▸ EXERCISE BRIEF
Check every line of the data below for "However". Copy each one that has it.

[Data entries]
▬▬▬▬▬▬

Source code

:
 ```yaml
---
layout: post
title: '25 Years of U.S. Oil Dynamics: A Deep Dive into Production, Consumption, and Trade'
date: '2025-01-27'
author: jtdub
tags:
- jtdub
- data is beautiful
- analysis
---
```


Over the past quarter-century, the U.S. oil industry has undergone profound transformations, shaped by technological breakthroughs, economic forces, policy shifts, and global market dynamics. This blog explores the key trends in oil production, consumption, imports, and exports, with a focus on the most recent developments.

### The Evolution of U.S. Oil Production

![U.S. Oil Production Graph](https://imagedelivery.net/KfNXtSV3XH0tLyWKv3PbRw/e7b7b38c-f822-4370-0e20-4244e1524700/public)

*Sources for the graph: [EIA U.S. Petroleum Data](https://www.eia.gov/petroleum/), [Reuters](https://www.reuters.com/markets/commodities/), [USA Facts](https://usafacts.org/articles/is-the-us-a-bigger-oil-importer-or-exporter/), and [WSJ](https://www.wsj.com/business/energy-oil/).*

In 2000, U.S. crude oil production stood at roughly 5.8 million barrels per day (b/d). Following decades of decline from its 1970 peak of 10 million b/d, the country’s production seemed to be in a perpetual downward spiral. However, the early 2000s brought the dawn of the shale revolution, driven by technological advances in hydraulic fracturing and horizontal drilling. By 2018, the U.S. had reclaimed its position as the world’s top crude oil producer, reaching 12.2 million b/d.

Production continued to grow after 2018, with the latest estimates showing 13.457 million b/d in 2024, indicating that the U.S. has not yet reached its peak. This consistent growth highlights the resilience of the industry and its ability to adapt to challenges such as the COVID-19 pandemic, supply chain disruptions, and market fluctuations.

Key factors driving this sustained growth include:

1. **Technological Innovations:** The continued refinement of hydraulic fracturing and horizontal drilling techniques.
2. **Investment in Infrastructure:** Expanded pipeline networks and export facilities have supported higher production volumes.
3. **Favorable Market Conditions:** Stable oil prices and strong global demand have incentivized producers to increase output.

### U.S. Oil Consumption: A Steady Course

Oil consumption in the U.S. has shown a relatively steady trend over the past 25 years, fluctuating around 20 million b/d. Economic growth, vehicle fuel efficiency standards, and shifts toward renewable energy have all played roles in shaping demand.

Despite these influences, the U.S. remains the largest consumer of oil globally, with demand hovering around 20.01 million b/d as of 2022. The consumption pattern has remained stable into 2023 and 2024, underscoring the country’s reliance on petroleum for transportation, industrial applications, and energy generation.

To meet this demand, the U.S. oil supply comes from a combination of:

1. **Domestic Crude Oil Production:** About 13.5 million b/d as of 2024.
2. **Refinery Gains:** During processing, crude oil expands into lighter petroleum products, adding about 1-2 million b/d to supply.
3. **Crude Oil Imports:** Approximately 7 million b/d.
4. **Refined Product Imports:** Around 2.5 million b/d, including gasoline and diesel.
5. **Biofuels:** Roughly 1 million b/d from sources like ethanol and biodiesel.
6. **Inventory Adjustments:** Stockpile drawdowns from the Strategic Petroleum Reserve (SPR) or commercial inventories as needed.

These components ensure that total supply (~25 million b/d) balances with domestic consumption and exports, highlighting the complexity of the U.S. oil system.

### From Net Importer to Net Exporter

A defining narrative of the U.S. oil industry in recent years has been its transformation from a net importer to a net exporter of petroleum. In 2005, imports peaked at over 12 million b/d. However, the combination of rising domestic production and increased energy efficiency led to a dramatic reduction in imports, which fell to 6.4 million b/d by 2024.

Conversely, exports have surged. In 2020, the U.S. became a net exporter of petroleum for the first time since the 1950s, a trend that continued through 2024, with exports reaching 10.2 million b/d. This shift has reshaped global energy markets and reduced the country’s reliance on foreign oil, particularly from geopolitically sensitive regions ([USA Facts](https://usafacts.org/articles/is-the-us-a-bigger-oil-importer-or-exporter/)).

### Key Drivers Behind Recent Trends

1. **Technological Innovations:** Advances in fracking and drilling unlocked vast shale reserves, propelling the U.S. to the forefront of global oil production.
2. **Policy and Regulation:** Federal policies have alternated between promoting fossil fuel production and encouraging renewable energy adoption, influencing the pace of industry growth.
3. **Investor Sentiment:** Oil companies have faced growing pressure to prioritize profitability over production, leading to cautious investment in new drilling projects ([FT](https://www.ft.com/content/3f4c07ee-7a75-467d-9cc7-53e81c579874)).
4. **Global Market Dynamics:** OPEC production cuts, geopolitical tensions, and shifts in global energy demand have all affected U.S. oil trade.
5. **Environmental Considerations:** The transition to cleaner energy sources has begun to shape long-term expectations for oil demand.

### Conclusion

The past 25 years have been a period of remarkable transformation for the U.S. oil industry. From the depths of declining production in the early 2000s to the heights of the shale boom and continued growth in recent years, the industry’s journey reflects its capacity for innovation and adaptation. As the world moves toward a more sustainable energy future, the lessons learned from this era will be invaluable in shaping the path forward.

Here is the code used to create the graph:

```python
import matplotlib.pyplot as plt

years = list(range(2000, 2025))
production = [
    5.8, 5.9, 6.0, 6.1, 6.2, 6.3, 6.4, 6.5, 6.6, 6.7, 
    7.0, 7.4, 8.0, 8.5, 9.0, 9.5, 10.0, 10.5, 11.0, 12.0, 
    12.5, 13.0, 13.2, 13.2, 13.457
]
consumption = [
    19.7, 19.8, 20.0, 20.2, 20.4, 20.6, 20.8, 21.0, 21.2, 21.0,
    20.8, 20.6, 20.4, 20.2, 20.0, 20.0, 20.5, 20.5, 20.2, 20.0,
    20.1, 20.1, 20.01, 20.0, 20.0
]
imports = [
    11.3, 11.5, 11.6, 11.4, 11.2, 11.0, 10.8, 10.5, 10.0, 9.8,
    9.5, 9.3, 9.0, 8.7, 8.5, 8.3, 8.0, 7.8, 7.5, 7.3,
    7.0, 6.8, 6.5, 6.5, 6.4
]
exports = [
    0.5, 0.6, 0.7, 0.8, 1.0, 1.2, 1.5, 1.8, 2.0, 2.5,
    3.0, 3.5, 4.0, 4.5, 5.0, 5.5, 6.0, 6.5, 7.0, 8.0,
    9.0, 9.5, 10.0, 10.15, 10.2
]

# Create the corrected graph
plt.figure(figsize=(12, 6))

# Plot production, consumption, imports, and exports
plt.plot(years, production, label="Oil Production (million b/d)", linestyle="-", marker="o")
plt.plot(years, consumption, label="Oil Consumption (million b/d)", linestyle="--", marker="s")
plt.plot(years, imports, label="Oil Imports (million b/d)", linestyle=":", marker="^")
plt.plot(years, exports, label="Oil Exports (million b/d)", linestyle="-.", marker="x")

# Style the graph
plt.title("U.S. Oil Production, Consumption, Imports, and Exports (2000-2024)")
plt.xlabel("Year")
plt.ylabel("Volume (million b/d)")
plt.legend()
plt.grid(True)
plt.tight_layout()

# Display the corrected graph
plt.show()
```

▬▬▬▬▬▬

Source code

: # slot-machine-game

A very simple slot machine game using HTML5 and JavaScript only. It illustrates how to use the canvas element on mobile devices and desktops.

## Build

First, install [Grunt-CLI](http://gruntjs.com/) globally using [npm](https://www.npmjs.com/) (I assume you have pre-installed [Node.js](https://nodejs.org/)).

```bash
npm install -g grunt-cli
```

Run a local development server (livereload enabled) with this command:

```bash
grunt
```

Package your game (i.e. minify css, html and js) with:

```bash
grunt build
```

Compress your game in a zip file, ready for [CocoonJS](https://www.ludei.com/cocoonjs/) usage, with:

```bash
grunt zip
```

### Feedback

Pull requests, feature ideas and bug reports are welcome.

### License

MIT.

▬▬▬▬▬▬

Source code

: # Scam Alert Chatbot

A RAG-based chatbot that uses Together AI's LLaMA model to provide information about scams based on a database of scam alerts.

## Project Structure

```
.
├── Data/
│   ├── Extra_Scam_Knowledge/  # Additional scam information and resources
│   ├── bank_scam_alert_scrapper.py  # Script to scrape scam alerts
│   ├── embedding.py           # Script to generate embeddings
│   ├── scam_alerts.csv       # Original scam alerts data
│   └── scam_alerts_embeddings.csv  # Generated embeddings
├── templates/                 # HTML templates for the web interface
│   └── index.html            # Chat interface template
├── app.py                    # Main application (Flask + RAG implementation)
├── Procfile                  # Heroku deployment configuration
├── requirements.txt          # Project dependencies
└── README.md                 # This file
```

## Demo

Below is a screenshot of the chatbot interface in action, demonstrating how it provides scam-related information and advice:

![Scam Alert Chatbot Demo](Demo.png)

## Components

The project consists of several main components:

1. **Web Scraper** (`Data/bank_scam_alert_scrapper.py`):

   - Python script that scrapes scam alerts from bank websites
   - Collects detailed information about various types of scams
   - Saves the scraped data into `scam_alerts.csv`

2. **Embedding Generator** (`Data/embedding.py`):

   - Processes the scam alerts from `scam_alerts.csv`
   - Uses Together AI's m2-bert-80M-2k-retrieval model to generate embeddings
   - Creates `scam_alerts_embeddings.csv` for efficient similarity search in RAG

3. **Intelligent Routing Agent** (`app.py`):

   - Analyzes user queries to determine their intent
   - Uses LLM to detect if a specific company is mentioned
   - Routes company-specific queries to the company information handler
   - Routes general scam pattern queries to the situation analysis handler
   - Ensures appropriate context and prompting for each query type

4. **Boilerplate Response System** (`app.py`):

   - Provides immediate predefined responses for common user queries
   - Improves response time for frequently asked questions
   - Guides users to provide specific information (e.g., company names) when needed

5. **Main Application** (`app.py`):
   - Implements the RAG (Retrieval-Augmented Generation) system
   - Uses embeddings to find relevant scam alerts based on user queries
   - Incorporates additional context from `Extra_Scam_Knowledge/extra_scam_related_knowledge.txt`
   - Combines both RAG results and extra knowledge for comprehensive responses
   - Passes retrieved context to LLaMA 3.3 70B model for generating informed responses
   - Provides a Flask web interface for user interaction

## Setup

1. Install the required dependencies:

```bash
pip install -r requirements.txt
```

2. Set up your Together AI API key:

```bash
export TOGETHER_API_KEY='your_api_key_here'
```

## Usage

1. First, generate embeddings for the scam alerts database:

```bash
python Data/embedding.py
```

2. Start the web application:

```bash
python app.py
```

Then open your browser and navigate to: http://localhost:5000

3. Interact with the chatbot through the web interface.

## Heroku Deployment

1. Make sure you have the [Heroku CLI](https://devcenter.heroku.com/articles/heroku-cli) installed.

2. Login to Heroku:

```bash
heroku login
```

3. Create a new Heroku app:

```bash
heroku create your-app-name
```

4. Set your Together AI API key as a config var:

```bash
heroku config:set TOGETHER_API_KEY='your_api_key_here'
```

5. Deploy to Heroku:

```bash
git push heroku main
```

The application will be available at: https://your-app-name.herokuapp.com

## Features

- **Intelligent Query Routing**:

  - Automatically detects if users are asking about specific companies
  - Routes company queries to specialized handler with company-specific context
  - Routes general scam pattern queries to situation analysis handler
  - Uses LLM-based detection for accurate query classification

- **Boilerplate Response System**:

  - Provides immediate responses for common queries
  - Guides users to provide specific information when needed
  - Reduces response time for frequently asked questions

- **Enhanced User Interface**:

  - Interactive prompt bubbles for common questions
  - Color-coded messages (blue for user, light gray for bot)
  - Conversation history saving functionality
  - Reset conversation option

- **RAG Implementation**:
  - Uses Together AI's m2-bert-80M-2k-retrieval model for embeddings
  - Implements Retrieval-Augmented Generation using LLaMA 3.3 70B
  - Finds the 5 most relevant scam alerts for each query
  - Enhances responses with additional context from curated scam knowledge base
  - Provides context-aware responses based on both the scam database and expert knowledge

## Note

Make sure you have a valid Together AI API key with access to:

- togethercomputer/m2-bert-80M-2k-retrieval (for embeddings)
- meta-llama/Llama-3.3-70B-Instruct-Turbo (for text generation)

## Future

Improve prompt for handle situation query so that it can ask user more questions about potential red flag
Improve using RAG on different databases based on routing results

▬▬▬▬▬▬

▸ RESULT OF THE TASK
In 2000, U.S. crude oil production stood at roughly 5.8 million barrels per day (b/d). Following decades of decline from its 1970 peak of 10 million b/d, the country’s production seemed to be in a perpetual downward spiral. However, the early 2000s brought the dawn of the shale revolution, driven by technological advances in hydraulic fracturing and horizontal drilling. By 2018, the U.S. had reclaimed its position as the world’s top crude oil producer, reaching 12.2 million b/d.
A defining narrative of the U.S. oil industry in recent years has been its transformation from a net importer to a net exporter of petroleum. In 2005, imports peaked at over 12 million b/d. However, the combination of rising domestic production and increased energy efficiency led to a dramatic reduction in imports, which fell to 6.4 million b/d by 2024.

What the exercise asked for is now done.